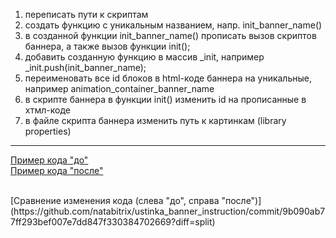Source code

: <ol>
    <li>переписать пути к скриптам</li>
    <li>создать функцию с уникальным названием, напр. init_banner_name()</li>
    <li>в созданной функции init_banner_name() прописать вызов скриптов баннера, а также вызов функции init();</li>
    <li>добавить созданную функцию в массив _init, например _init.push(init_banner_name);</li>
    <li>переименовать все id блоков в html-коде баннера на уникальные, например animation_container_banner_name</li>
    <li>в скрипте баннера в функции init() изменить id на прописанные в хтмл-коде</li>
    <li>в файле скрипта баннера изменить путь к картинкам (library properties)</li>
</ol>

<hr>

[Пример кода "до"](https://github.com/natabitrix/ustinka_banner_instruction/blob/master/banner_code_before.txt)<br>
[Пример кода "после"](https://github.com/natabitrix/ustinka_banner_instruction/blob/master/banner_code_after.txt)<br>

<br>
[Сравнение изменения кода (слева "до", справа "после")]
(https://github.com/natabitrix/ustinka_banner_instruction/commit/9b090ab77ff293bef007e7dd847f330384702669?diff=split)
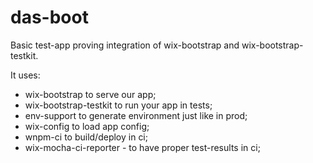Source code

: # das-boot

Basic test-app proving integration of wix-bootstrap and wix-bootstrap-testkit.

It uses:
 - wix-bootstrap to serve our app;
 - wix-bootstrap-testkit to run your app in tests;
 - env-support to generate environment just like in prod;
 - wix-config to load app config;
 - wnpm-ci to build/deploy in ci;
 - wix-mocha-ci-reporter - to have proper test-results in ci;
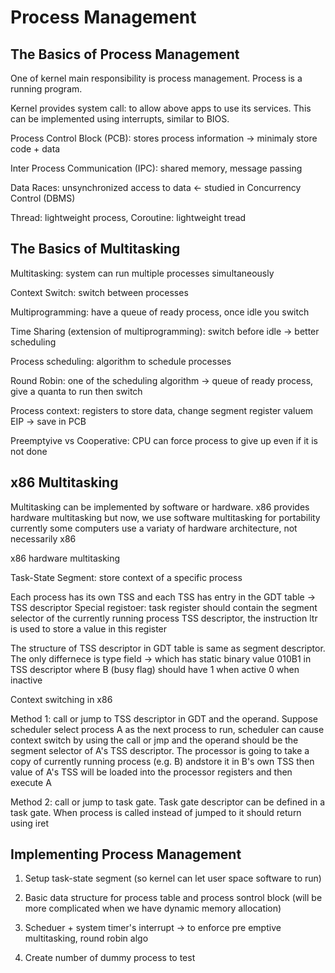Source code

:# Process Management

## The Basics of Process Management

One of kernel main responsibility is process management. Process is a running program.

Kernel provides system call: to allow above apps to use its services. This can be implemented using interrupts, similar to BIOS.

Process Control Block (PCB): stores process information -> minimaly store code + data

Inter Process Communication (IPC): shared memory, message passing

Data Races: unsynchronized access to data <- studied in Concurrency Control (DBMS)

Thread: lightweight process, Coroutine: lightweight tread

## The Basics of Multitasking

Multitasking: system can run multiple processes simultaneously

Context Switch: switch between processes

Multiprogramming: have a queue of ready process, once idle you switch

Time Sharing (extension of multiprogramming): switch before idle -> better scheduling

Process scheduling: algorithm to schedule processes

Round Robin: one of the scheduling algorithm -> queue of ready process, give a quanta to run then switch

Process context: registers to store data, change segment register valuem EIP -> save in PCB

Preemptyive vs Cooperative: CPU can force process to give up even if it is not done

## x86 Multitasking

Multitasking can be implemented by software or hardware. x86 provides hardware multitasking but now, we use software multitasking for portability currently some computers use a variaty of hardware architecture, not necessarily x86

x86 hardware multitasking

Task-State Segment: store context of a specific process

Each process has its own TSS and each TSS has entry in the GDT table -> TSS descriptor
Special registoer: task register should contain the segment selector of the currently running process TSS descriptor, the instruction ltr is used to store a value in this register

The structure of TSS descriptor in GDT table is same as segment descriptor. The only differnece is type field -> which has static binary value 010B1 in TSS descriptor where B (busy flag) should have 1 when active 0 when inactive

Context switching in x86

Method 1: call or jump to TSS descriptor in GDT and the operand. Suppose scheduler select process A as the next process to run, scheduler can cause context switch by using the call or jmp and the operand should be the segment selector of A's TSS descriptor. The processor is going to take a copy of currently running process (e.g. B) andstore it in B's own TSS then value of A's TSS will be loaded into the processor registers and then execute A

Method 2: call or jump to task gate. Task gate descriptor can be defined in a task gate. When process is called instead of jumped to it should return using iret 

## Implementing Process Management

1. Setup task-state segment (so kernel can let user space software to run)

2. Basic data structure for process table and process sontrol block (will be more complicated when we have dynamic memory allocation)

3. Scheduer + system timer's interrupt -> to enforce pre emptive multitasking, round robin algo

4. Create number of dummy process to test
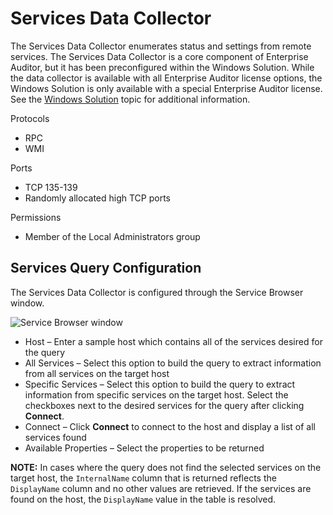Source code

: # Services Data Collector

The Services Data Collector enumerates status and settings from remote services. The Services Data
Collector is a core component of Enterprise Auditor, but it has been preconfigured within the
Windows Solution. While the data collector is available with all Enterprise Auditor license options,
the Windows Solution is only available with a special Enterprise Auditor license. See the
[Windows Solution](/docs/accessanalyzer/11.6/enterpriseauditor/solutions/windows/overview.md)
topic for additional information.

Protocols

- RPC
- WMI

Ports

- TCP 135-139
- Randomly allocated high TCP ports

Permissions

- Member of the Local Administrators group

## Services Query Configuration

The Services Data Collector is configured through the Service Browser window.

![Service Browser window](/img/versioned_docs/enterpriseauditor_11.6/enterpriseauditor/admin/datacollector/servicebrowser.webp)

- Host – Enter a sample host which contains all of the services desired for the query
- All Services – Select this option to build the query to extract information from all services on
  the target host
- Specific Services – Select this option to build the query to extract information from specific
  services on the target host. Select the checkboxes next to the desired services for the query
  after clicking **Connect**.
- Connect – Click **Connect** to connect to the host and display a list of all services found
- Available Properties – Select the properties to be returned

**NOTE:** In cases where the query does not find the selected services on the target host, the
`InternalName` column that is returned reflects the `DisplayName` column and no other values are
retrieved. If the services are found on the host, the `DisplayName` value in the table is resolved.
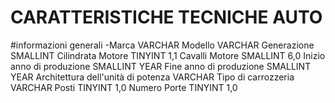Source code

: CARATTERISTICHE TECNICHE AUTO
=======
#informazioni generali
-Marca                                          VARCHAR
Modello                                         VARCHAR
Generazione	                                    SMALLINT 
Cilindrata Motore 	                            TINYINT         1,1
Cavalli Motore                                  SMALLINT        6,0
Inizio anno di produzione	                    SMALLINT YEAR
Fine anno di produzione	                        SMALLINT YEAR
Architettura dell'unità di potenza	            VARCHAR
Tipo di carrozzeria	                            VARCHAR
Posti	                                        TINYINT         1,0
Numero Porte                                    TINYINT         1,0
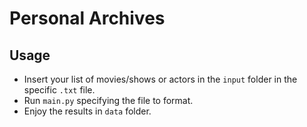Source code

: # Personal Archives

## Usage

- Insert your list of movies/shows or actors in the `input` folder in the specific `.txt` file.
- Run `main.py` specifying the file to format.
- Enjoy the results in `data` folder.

################

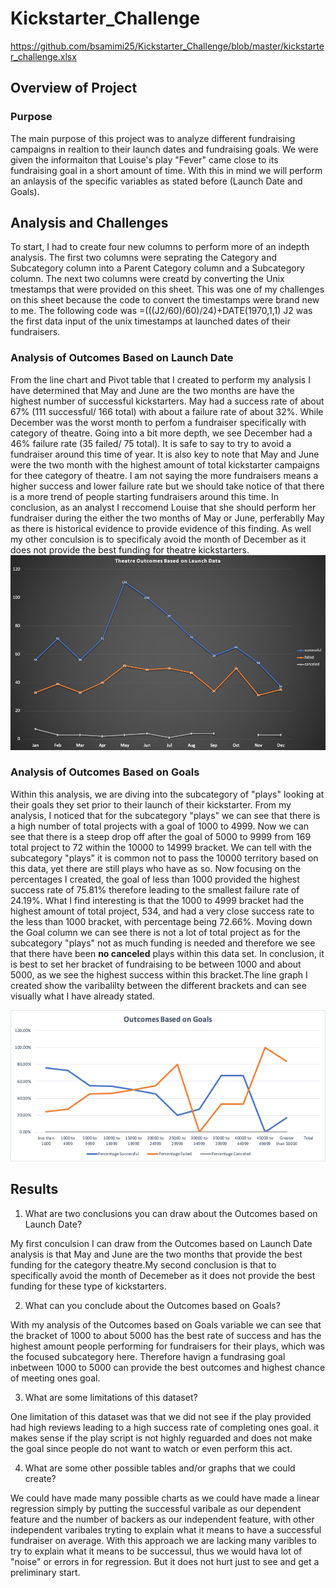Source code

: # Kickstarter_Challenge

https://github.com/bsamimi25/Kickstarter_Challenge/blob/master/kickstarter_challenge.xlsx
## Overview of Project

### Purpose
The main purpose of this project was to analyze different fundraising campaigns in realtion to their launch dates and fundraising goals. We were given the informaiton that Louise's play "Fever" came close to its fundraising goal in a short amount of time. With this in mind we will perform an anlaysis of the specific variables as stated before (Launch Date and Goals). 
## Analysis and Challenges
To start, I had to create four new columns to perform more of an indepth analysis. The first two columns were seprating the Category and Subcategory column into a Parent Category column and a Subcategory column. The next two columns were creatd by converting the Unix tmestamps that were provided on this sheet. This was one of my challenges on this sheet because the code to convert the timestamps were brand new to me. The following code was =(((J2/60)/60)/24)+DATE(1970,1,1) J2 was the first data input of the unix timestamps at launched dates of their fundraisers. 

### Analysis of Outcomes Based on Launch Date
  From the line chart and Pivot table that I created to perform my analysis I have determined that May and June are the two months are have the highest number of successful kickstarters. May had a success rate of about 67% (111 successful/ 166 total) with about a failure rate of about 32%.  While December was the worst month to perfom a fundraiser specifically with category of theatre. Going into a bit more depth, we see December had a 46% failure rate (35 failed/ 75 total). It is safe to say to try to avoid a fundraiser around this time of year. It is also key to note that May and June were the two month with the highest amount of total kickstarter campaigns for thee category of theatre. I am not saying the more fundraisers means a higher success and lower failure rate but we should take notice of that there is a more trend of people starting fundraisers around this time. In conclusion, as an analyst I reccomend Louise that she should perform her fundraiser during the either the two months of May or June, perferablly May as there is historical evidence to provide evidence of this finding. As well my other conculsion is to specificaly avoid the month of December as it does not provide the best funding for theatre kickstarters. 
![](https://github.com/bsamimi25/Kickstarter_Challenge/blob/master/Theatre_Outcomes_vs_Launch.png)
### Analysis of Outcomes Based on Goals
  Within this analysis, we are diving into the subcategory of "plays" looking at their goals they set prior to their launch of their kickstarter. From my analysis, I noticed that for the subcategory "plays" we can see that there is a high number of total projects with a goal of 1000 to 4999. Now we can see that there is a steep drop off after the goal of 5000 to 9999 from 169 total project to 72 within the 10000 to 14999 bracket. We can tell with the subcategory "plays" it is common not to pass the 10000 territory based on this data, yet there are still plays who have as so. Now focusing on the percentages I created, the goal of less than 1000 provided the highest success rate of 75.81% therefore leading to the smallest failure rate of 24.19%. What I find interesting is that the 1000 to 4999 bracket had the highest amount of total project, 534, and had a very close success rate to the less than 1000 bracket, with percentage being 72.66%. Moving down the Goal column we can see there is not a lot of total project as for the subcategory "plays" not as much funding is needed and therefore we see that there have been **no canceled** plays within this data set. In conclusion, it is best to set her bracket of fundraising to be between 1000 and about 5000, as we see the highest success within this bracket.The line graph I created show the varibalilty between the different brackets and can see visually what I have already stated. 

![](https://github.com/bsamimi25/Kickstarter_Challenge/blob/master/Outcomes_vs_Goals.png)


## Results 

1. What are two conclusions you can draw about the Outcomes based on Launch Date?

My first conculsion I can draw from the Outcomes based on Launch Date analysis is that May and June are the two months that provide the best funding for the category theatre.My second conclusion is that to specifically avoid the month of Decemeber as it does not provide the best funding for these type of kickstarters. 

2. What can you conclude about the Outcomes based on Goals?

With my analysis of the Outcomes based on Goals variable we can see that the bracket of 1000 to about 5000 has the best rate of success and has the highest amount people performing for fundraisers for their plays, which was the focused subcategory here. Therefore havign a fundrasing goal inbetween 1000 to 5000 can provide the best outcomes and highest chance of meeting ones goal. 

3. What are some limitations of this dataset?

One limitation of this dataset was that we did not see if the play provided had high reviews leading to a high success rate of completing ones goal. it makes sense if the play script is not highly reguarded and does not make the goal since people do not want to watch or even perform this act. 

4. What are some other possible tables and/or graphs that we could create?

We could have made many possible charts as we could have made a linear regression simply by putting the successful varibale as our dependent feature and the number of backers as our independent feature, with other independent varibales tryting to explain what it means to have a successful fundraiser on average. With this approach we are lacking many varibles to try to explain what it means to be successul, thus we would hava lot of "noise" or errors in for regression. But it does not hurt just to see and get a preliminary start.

################

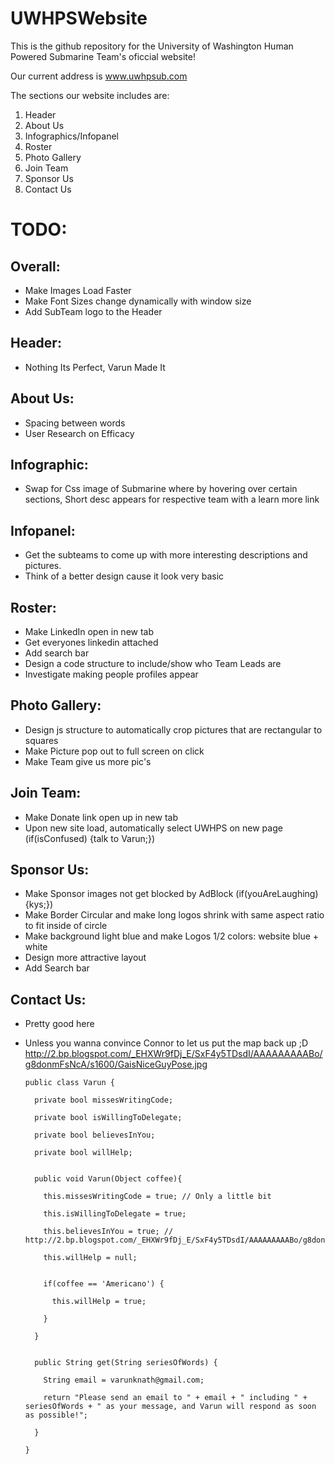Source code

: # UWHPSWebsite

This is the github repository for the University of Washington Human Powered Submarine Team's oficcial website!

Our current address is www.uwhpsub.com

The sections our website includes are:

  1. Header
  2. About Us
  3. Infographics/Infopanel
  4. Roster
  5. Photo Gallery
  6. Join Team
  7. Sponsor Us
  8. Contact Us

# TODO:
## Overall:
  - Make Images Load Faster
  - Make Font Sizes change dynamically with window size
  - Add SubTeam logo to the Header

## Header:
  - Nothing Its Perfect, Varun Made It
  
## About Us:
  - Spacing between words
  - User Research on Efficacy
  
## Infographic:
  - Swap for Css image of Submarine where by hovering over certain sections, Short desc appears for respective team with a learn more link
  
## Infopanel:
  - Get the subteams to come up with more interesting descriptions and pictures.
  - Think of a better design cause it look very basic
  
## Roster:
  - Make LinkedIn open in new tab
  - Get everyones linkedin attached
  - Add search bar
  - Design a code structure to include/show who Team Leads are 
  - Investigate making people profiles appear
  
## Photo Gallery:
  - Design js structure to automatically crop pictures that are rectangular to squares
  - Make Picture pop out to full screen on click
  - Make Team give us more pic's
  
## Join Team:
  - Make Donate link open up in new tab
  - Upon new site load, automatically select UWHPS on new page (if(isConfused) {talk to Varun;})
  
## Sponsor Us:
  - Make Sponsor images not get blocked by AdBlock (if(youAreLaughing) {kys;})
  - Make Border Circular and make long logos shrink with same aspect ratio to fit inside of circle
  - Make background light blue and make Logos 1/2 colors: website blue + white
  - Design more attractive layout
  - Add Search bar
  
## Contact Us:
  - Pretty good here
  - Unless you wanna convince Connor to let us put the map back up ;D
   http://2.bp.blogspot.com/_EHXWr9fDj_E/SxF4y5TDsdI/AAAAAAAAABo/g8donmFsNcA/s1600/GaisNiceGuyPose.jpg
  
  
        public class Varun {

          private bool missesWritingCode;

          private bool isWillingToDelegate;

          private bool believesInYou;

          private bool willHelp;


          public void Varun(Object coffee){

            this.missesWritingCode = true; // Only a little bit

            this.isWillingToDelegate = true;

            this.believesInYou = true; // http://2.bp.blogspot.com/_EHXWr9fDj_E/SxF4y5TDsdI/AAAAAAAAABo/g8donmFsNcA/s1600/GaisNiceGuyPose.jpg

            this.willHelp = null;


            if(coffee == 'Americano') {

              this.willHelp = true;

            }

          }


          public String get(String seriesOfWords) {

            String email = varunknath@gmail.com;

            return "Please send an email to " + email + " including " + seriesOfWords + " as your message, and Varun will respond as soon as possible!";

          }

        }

################

- **Instructions to follow**
In the listing above, start at the line with "Each process has", go on through the line with "2. Basic data", and copy each of those lines exactly; leave out all the rest.

- **Expected answer**
Each process has its own TSS and each TSS has entry in the GDT table -> TSS descriptor
Special registoer: task register should contain the segment selector of the currently running process TSS descriptor, the instruction ltr is used to store a value in this register

The structure of TSS descriptor in GDT table is same as segment descriptor. The only differnece is type field -> which has static binary value 010B1 in TSS descriptor where B (busy flag) should have 1 when active 0 when inactive

Context switching in x86

Method 1: call or jump to TSS descriptor in GDT and the operand. Suppose scheduler select process A as the next process to run, scheduler can cause context switch by using the call or jmp and the operand should be the segment selector of A's TSS descriptor. The processor is going to take a copy of currently running process (e.g. B) andstore it in B's own TSS then value of A's TSS will be loaded into the processor registers and then execute A

Method 2: call or jump to task gate. Task gate descriptor can be defined in a task gate. When process is called instead of jumped to it should return using iret 

## Implementing Process Management

1. Setup task-state segment (so kernel can let user space software to run)

2. Basic data structure for process table and process sontrol block (will be more complicated when we have dynamic memory allocation)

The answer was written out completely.